2. FORMATION OF CONTRACT
(1) All orders and contracts shall be in writing. The Company is not willing to contract otherwise than on these conditions. No modifications of these conditions shall be effective unless the same is in writing and signed by a director of the Company.
(2) Owing to fluctuations in the cost of materials and fittings if a contract has not been concluded between the Company and the Customer within a period of 60 days from the date of the estimate the Company reserves the right to re-estimate for such Goods and Services and the Company may at its discretion refuse to accept any order which constitutes only part of the Goods or Services forming the subject of this estimate. Applications will be invoiced at prices ruling at the date of the Company’s deposit invoice referred to in these conditions.
(3) Any estimate shall be regarded as an invitation to treat.
Value Added Tax (where applicable) shall be charged at the rate ruling at the date of the Company’s invoice.

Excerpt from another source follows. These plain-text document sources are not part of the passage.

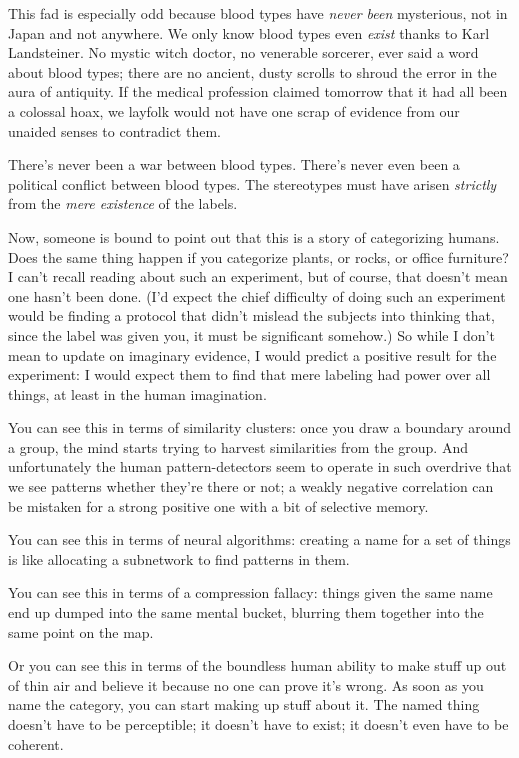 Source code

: {
 This fad is especially odd because blood types have \textit{never
been} mysterious, not in Japan and not anywhere. We only know blood
types even \textit{exist} thanks to Karl Landsteiner. No mystic witch
doctor, no venerable sorcerer, ever said a word about blood types;
there are no ancient, dusty scrolls to shroud the error in the aura of
antiquity. If the medical profession claimed tomorrow that it had all
been a colossal hoax, we layfolk would not have one scrap of evidence
from our unaided senses to contradict them.}

{
 There's never been a war between blood types.
There's never even been a political conflict between
blood types. The stereotypes must have arisen \textit{strictly} from
the \textit{mere existence} of the labels.}

{
 Now, someone is bound to point out that this is a story of
categorizing humans. Does the same thing happen if you categorize
plants, or rocks, or office furniture? I can't recall
reading about such an experiment, but of course, that
doesn't mean one hasn't been done.
(I'd expect the chief difficulty of doing such an
experiment would be finding a protocol that didn't
mislead the subjects into thinking that, since the label was given you,
it must be significant somehow.) So while I don't mean
to update on imaginary evidence, I would predict a positive result for
the experiment: I would expect them to find that mere labeling had
power over all things, at least in the human imagination.}

{
 You can see this in terms of similarity clusters: once you draw a
boundary around a group, the mind starts trying to harvest similarities
from the group. And unfortunately the human pattern-detectors seem to
operate in such overdrive that we see patterns whether
they're there or not; a weakly negative correlation can
be mistaken for a strong positive one with a bit of selective memory.}

{
 You can see this in terms of neural algorithms: creating a name
for a set of things is like allocating a subnetwork to find patterns in
them.}

{
 You can see this in terms of a compression fallacy: things given
the same name end up dumped into the same mental bucket, blurring them
together into the same point on the map.}

{
 Or you can see this in terms of the boundless human ability to
make stuff up out of thin air and believe it because no one can prove
it's wrong. As soon as you name the category, you can
start making up stuff about it. The named thing doesn't
have to be perceptible; it doesn't have to exist; it
doesn't even have to be coherent.}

4. EXTRA COSTSIn the event of: -
(1) The Company suspending work on any contract or order upon the instructions of the Customer or because the Customer fails to give such information or instructions to the Company as it may reasonably require in order to perform the same, or
(2) The Company at the request of the Customer agreeing to any departure from or variation to the contract specification upon which the estimate was based, or
(3) The Customer delaying in or not providing free access to its premises when the Goods are ready for the delivery and installation and the Customer has been notified to this effect by the Company or
(4) The Premises of the Customer failing to meet the requirements of the Company necessary for the installation of the Goods including the rerouting of electrical and plumbing services if applicable Then in addition to the Contract price the Customer shall be charged at the current charging rate of the Company for all extra work and materials and for any other expenses reasonably incurred by the Company as a result of the suspension departure variation delay or works of adaptation in order to enable the goods to be installed by the Company always provided that if access to the Customer’s premises has not been afforded within 14 days of notification that the Goods are ready for delivery and installation the Customer shall pay forthwith to the Company the balance of the contract sum.

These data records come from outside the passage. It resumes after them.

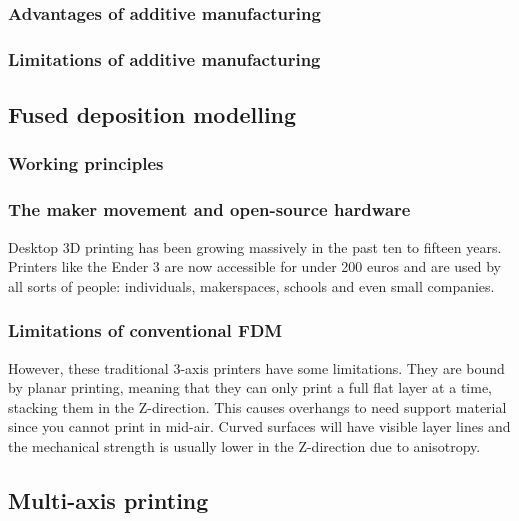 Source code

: \subsubsection{Advantages of additive manufacturing}
\label{subsubsec:intro-am-advantages}

\subsubsection{Limitations of additive manufacturing}
\label{subsubsec:intro-am-limitations}

\subsection{Fused deposition modelling}
\label{subsec:intro-fdm}

\subsubsection{Working principles}
\label{subsubsec:intro-fdm-principles}

\subsubsection{The maker movement and open-source hardware}
\label{subsubsec:intro-maker-movement}
Desktop 3D printing has been growing massively in the past ten to fifteen years. Printers like the Ender 3 are now accessible for under 200 euros and are used by all sorts of people: individuals, makerspaces, schools and even small companies.

\subsubsection{Limitations of conventional FDM}
\label{subsubsec:intro-fdm-limitations}
However, these traditional 3-axis printers have some limitations. They are bound by planar printing, meaning that they can only print a full flat layer at a time, stacking them in the Z-direction. This causes overhangs to need support material since you cannot print in mid-air. Curved surfaces will have visible layer lines and the mechanical strength is usually lower in the Z-direction due to anisotropy.

\subsection{Multi-axis printing}
\label{subsec:intro-multi-axis}

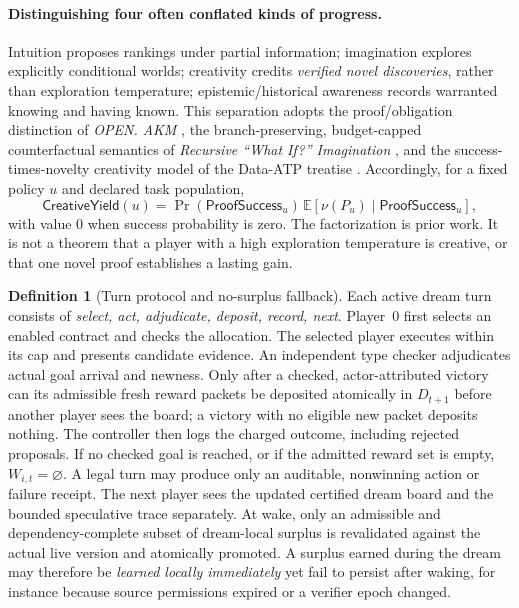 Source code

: \documentclass[11pt,letterpaper]{article}
\theoremstyle{definition}
\newtheorem{definition}{Definition}[section]
\theoremstyle{plain}
\theoremstyle{definition}
\begin{document}
\paragraph{Distinguishing four often conflated kinds of progress.}
Intuition proposes rankings under partial information; imagination explores explicitly conditional worlds; creativity credits \emph{verified novel discoveries}, rather than exploration temperature; epistemic/historical awareness records warranted knowing and having known. This separation adopts the proof/obligation distinction of \emph{OPEN. AKM} \cite{tenneson-openakm}, the branch-preserving, budget-capped counterfactual semantics of \emph{Recursive ``What If?'' Imagination} \cite{tenneson-imagination}, and the success-times-novelty creativity model of the Data-ATP treatise \cite{tenneson-creativity}. Accordingly, for a fixed policy $u$ and declared task population,
\[
 \mathsf{CreativeYield}(u)=\Pr(\mathsf{ProofSuccess}_u)\,
 \mathbb E[\nu(P_u)\mid\mathsf{ProofSuccess}_u],
\]
with value $0$ when success probability is zero. The factorization is prior work. It is not a theorem that a player with a high exploration temperature is creative, or that one novel proof establishes a lasting gain.

\begin{definition}[Turn protocol and no-surplus fallback]
Each active dream turn consists of \emph{select, act, adjudicate, deposit, record, next}. Player~0 first selects an enabled contract and checks the allocation. The selected player executes within its cap and presents candidate evidence. An independent type checker adjudicates actual goal arrival and newness. Only after a checked, actor-attributed victory can its admissible fresh reward packets be deposited atomically in $D_{t+1}$ before another player sees the board; a victory with no eligible new packet deposits nothing. The controller then logs the charged outcome, including rejected proposals. If no checked goal is reached, or if the admitted reward set is empty, \(W_{i,t}=\varnothing\). A legal turn may produce only an auditable, nonwinning action or failure receipt. The next player sees the updated certified dream board and the bounded speculative trace separately. At wake, only an admissible and dependency-complete subset of dream-local surplus is revalidated against the actual live version and atomically promoted. A surplus earned during the dream may therefore be \emph{learned locally immediately} yet fail to persist after waking, for instance because source permissions expired or a verifier epoch changed.
\end{definition}
\end{document}
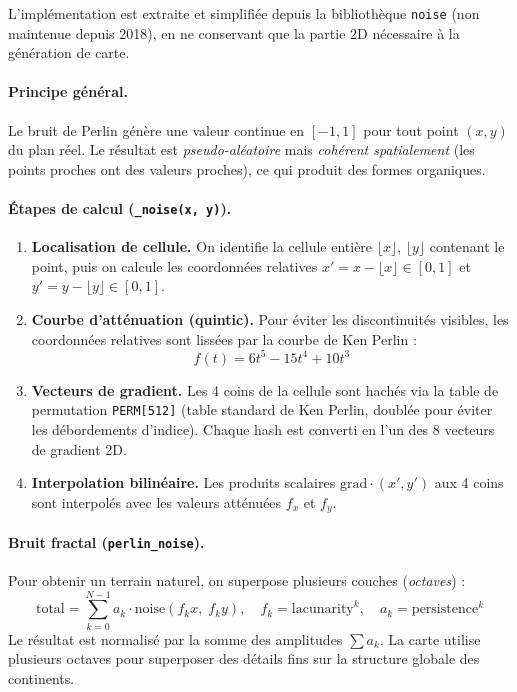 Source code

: \documentclass[12pt, a4paper]{article}
\begin{document}
L'implémentation est extraite et simplifiée depuis la bibliothèque \texttt{noise}
(non maintenue depuis 2018), en ne conservant que la partie 2D nécessaire à la génération
de carte.

\paragraph{Principe général.}
Le bruit de Perlin génère une valeur continue en $[-1, 1]$ pour tout point $(x, y)$
du plan réel. Le résultat est \emph{pseudo-aléatoire} mais \emph{cohérent spatialement}
(les points proches ont des valeurs proches), ce qui produit des formes organiques.

\paragraph{Étapes de calcul (\texttt{\_noise(x, y)}).}
\begin{enumerate}
    \item \textbf{Localisation de cellule.} On identifie la cellule entière
          $\lfloor x \rfloor$, $\lfloor y \rfloor$ contenant le point, puis on
          calcule les coordonnées relatives $x' = x - \lfloor x \rfloor \in [0,1]$
          et $y' = y - \lfloor y \rfloor \in [0,1]$.
    \item \textbf{Courbe d'atténuation (quintic).} Pour éviter les discontinuités
          visibles, les coordonnées relatives sont lissées par la courbe de Ken Perlin :
          \[
            f(t) = 6t^5 - 15t^4 + 10t^3
          \]
    \item \textbf{Vecteurs de gradient.} Les 4 coins de la cellule sont hachés via
          la table de permutation \texttt{PERM[512]} (table standard de Ken Perlin,
          doublée pour éviter les débordements d'indice). Chaque hash est converti
          en l'un des 8 vecteurs de gradient 2D.
    \item \textbf{Interpolation bilinéaire.} Les produits scalaires
          $\text{grad} \cdot (x', y')$ aux 4 coins sont interpolés avec les
          valeurs atténuées $f_x$ et $f_y$.
\end{enumerate}

\paragraph{Bruit fractal (\texttt{perlin\_noise}).}
Pour obtenir un terrain naturel, on superpose plusieurs couches (\emph{octaves}) :
\[
  \text{total} = \sum_{k=0}^{N-1} a_k \cdot \text{noise}\!\left(f_k x,\; f_k y\right),
  \quad
  f_k = \text{lacunarity}^k, \quad a_k = \text{persistence}^k
\]
Le résultat est normalisé par la somme des amplitudes $\sum a_k$.
La carte utilise plusieurs octaves pour superposer des détails fins sur la structure
globale des continents.
\end{document}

5. DESIGNS AND SPECIFICATIONS
Owing to the continual development and improvement of its products the Company reserves the right at any time and without prior notice to the Customer to make any modifications in design or specification of its Goods if the Company considers that such modification is beneficial provided the Company shall substitute articles or materials of equivalent quality to the original specification.
(1) The Customer shall give full and free access to the Company and its installers to the Customer’s Premises so that installation can take place.

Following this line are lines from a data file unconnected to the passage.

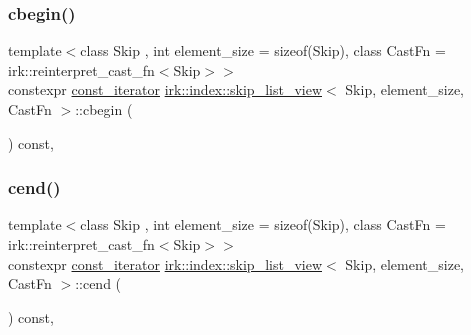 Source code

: \mbox{\label{classirk_1_1index_1_1skip__list__view_ae6a3b8d467288b8dd044d0ff3fab48a5}} 
\subsubsection{\texorpdfstring{cbegin()}{cbegin()}}
{\footnotesize\ttfamily template$<$class Skip , int element\+\_\+size = sizeof(\+Skip), class Cast\+Fn  = irk\+::reinterpret\+\_\+cast\+\_\+fn$<$\+Skip$>$$>$ \\
constexpr \mbox{\hyperlink{structirk_1_1index_1_1skip__list__view_1_1const__iterator}{const\+\_\+iterator}} \mbox{\hyperlink{classirk_1_1index_1_1skip__list__view}{irk\+::index\+::skip\+\_\+list\+\_\+view}}$<$ Skip, element\+\_\+size, Cast\+Fn $>$\+::cbegin (\begin{DoxyParamCaption}{ }\end{DoxyParamCaption}) const\hspace{0.3cm}{\ttfamily [inline]}, {\ttfamily [noexcept]}}

\mbox{\label{classirk_1_1index_1_1skip__list__view_afce38149f8be877dd4426e16da060dc6}} 
\subsubsection{\texorpdfstring{cend()}{cend()}}
{\footnotesize\ttfamily template$<$class Skip , int element\+\_\+size = sizeof(\+Skip), class Cast\+Fn  = irk\+::reinterpret\+\_\+cast\+\_\+fn$<$\+Skip$>$$>$ \\
constexpr \mbox{\hyperlink{structirk_1_1index_1_1skip__list__view_1_1const__iterator}{const\+\_\+iterator}} \mbox{\hyperlink{classirk_1_1index_1_1skip__list__view}{irk\+::index\+::skip\+\_\+list\+\_\+view}}$<$ Skip, element\+\_\+size, Cast\+Fn $>$\+::cend (\begin{DoxyParamCaption}{ }\end{DoxyParamCaption}) const\hspace{0.3cm}{\ttfamily [inline]}, {\ttfamily [noexcept]}}

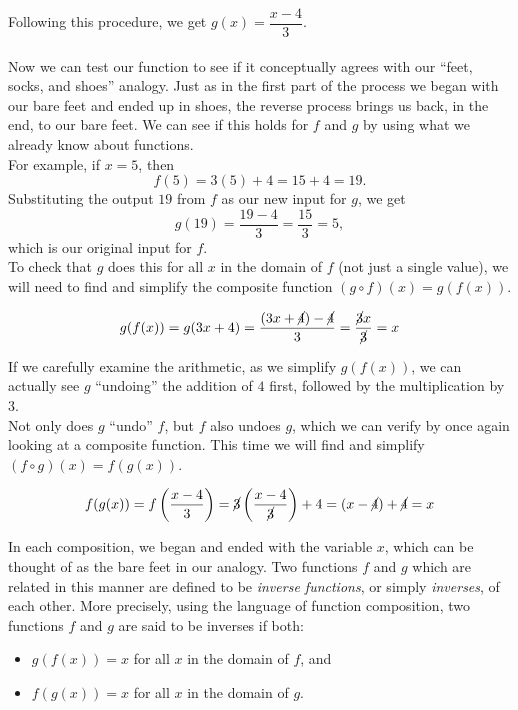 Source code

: \documentclass[11pt]{book}
\theoremstyle{definition}  %
\begin{document}
Following this procedure, we get $g(x) = \dfrac{x-4}{3}$.\\
~\\
Now we can test our function to see if it conceptually agrees with our ``feet, socks, and shoes'' analogy.  Just as in the first part of the process we began with our bare feet and ended up in shoes, the reverse process brings us back, in the end, to our bare feet.  We can see if this holds for $f$ and $g$ by using what we already know about functions.\\

For example, if $x=5$, then $$f(5) = 3(5)+4 = 15+4 = 19.$$
Substituting the output $19$ from $f$ as our new input for $g$, we get $$g(19) = \dfrac{19-4}{3} = \dfrac{15}{3} = 5,$$
which is our original input for $f$.\\

To check that $g$ does this for all $x$ in the domain of $f$ (not just a single value), we will need to find and simplify the composite function $(g\circ f)(x)=g(f(x))$.

$$g(f(x)) = g(3x+4) = \dfrac{(3x+\cancel{4})-\cancel{4}}{3} = \dfrac{\cancel{3}x}{\cancel{3}} = x$$

If we carefully examine the arithmetic, as we simplify $g(f(x))$, we can actually see $g$ ``undoing'' the addition of $4$ first, followed by the multiplication by $3$.\\

Not only does $g$ ``undo'' $f$, but $f$ also undoes $g$, which we can verify by once again looking at a composite function.  This time we will find and simplify $(f\circ g)(x)=f(g(x))$.

$$f(g(x)) = f\left(\dfrac{x-4}{3}\right) = \cancel{3} \left(\dfrac{x-4}{\cancel{3}}\right) + 4 = (x-\cancel{4}) + \cancel{4} = x$$

In each composition, we began and ended with the variable $x$, which can be thought of as the bare feet in our analogy.  Two functions $f$ and $g$ which are related in this manner are defined to be \textit{inverse functions}, or simply \textit{inverses}, of each other.  More precisely, using the language of function composition, two functions $f$ and $g$ are said to be inverses if both:

\begin{itemize}
	\item $g(f(x)) = x$ for all $x$ in the domain of $f$, and 
	\item $f(g(x)) = x$ for all $x$ in the domain of $g$.
\end{itemize}
\end{document}
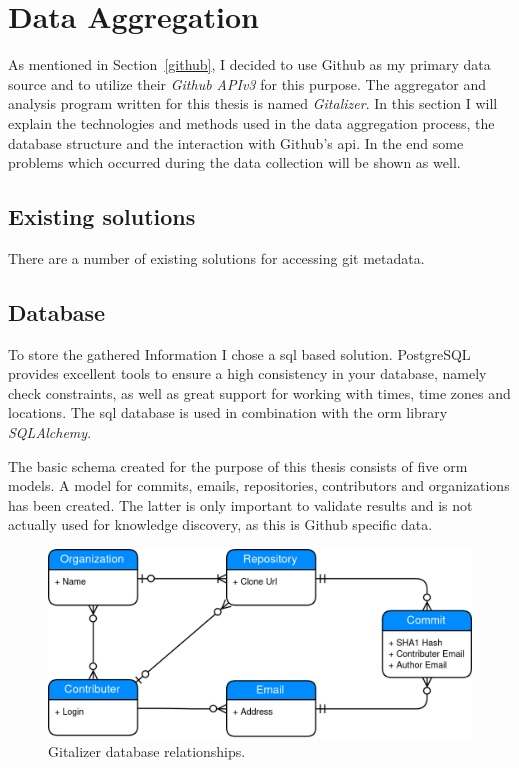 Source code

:\section{Data Aggregation}\label{aggregator}
As mentioned in Section~\ref{github}, I decided to use Github as my primary data source and to utilize their \emph{Github APIv3} for this purpose.
The aggregator and analysis program written for this thesis is named \emph{Gitalizer}.
In this section I will explain the technologies and methods used in the data aggregation process, the database structure and the interaction with Github's \ac{api}.
In the end some problems which occurred during the data collection will be shown as well.


\subsection{Existing solutions}

There are a number of existing solutions for accessing git metadata.


\subsection{Database}\label{gitalizer-database}
To store the gathered Information I chose a \ac{sql} based solution.
PostgreSQL provides excellent tools to ensure a high consistency in your database, namely check constraints, as well as great support for working with times, time zones and locations.
The \ac{sql} database is used in combination with the \ac{orm} library \emph{SQLAlchemy}.

The basic schema created for the purpose of this thesis consists of five \ac{orm} models.
A model for commits, emails, repositories, contributors and organizations has been created.
The latter is only important to validate results and is not actually used for knowledge discovery, as this is Github specific data.

\begin{figure}[H]
\includegraphics[scale=0.3]{./graphs/gitalizer-data-structure}
\centering
\caption{Gitalizer database relationships.}\label{fig:gitalizer-relationship}
\end{figure}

(2) Installation dates (where given) are quoted in good faith and whilst the Company will make every possible effort to meet Installation dates, it will not in any circumstances be liable for any failure to do so, nor for consequential loss of any kind arising from late delivery and save as provided in these conditions time shall not be of the essence in relation to the date of installation.
(3) In the event that the Company shall be delayed in or prevented from carrying out all or any of its obligations under a Contract for the sale of Goods or performance of Services as a result of any cause beyond its control including (but not by way of limitation) strikes lock-outs breakdown of plant failure of a third party to deliver goods or materials storm flood and fire it shall be relieved of all obligations and liabilities incurred under such Contract for so long as performance is thereby prevented frustrated or impeded.
(4) It is expected that any newly plastered walls be fully dried out to enable the Company to meet installation dates. If dehumidifiers are found to be necessary, they are to be organised and paid for by the customer.
7. TERMS OF PAYMENT
(1) Payment of the contract price shall be in the instalments set out in the estimate and normally a deposit of 40% of the contract price will be required upon issue of a deposit invoice.
(2) An interim payment of 50% of the contract price will be due 7 days prior to delivery of the goods or start of site work, whichever comes first, to the place of installation.
(3) The Balance of 10% of the contract price will be due on completion of the installation or where all goods have been delivered & signed for by the client
(4) Extra costs shall be paid when invoiced by the Company.
(5) In all cases payment shall be strictly within 7 days of the date of the invoice otherwise the Customer shall in addition pay interest upon the outstanding calculated on a daily basis at 5% above the Lloyds Bank base lending rate from time to time in force from the date of default until the date that payment is received.
(6) In the event of the Customer failing to make any payment on any due date the Company shall be entitled to treat such failure as a repudiation of the contract and of all other contracts between the Company and the Customer and without prejudice to all other rights of the Company to claim damages or any other relief the company may suspend all manufacturing or installation works.
(7) No delay or default in payment nor any retention shall be made by the Customer in respect of any works of minor adjustment remaining to be carried out following installation.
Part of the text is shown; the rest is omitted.